- **Data for processing**
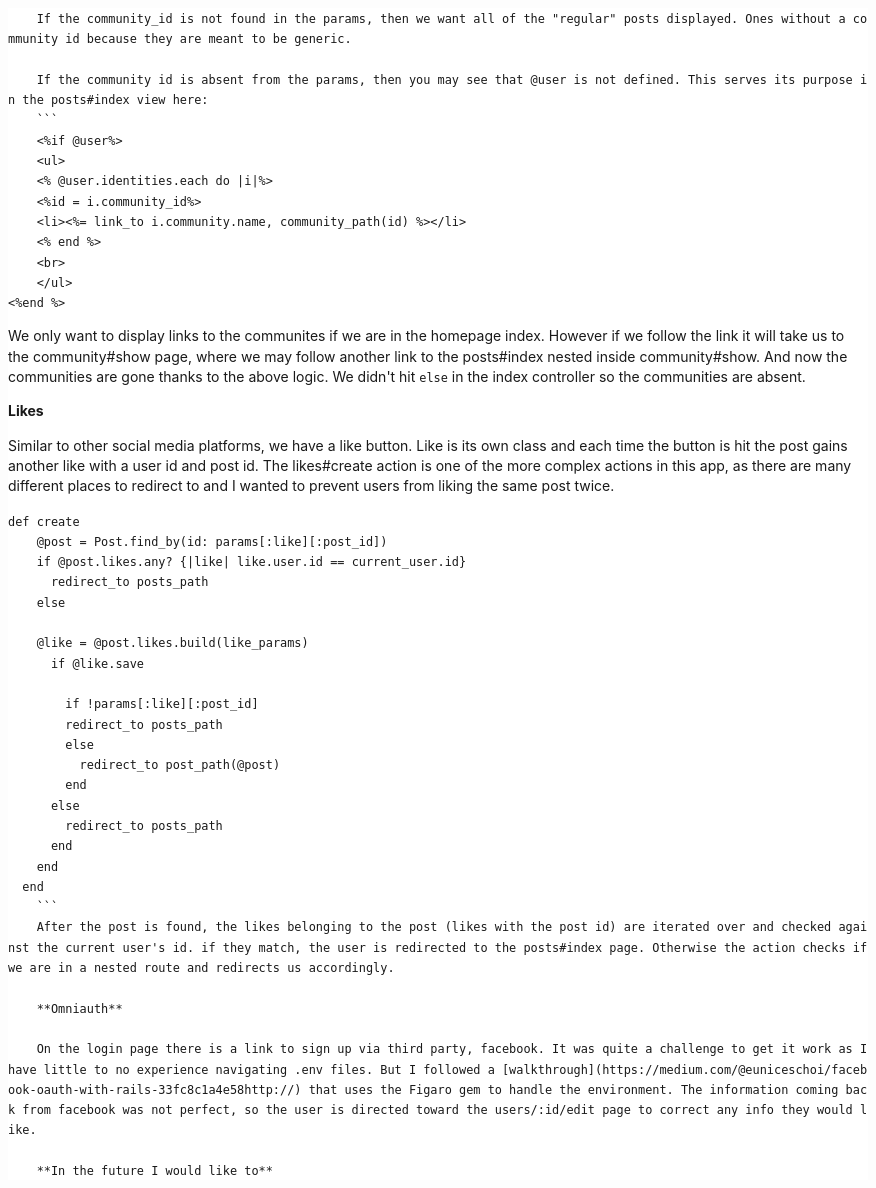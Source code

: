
 ```
	If the community_id is not found in the params, then we want all of the "regular" posts displayed. Ones without a community id because they are meant to be generic.
	
	If the community id is absent from the params, then you may see that @user is not defined. This serves its purpose in the posts#index view here:
	``` 
	<%if @user%>
    <ul>
    <% @user.identities.each do |i|%>
    <%id = i.community_id%>
    <li><%= link_to i.community.name, community_path(id) %></li>
    <% end %>
    <br>
    </ul>
<%end %>
```

We only want to display links to the communites if we are in the homepage index. However if we follow the link it will take us to the community#show page, where we may follow another link to the posts#index nested inside community#show. And now the communities are gone thanks to the above logic. We didn't hit ``` else ``` in the index controller so the communities are absent. 

**Likes**

Similar to other social media platforms, we have a like button. Like is its own class and each time the button is hit the post gains another like with a user id and post id. The likes#create action is one of the more complex actions in this app, as there are many different places to redirect to and I wanted to prevent users from liking the same post twice.
```
def create
    @post = Post.find_by(id: params[:like][:post_id])
    if @post.likes.any? {|like| like.user.id == current_user.id}
      redirect_to posts_path 
    else

    @like = @post.likes.build(like_params)
      if @like.save
        
        if !params[:like][:post_id]
        redirect_to posts_path
        else 
          redirect_to post_path(@post)
        end
      else
        redirect_to posts_path
      end
    end
  end
	```
	After the post is found, the likes belonging to the post (likes with the post id) are iterated over and checked against the current user's id. if they match, the user is redirected to the posts#index page. Otherwise the action checks if we are in a nested route and redirects us accordingly. 
	
	**Omniauth**
	
	On the login page there is a link to sign up via third party, facebook. It was quite a challenge to get it work as I have little to no experience navigating .env files. But I followed a [walkthrough](https://medium.com/@euniceschoi/facebook-oauth-with-rails-33fc8c1a4e58http://) that uses the Figaro gem to handle the environment. The information coming back from facebook was not perfect, so the user is directed toward the users/:id/edit page to correct any info they would like. 
	
	**In the future I would like to**

```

- **Directions for this task**
Across the entries above, find each line with the word "would" and please copy it out.

- **Exercise response**
	On the login page there is a link to sign up via third party, facebook. It was quite a challenge to get it work as I have little to no experience navigating .env files. But I followed a [walkthrough](https://medium.com/@euniceschoi/facebook-oauth-with-rails-33fc8c1a4e58http://) that uses the Figaro gem to handle the environment. The information coming back from facebook was not perfect, so the user is directed toward the users/:id/edit page to correct any info they would like. 
	**In the future I would like to**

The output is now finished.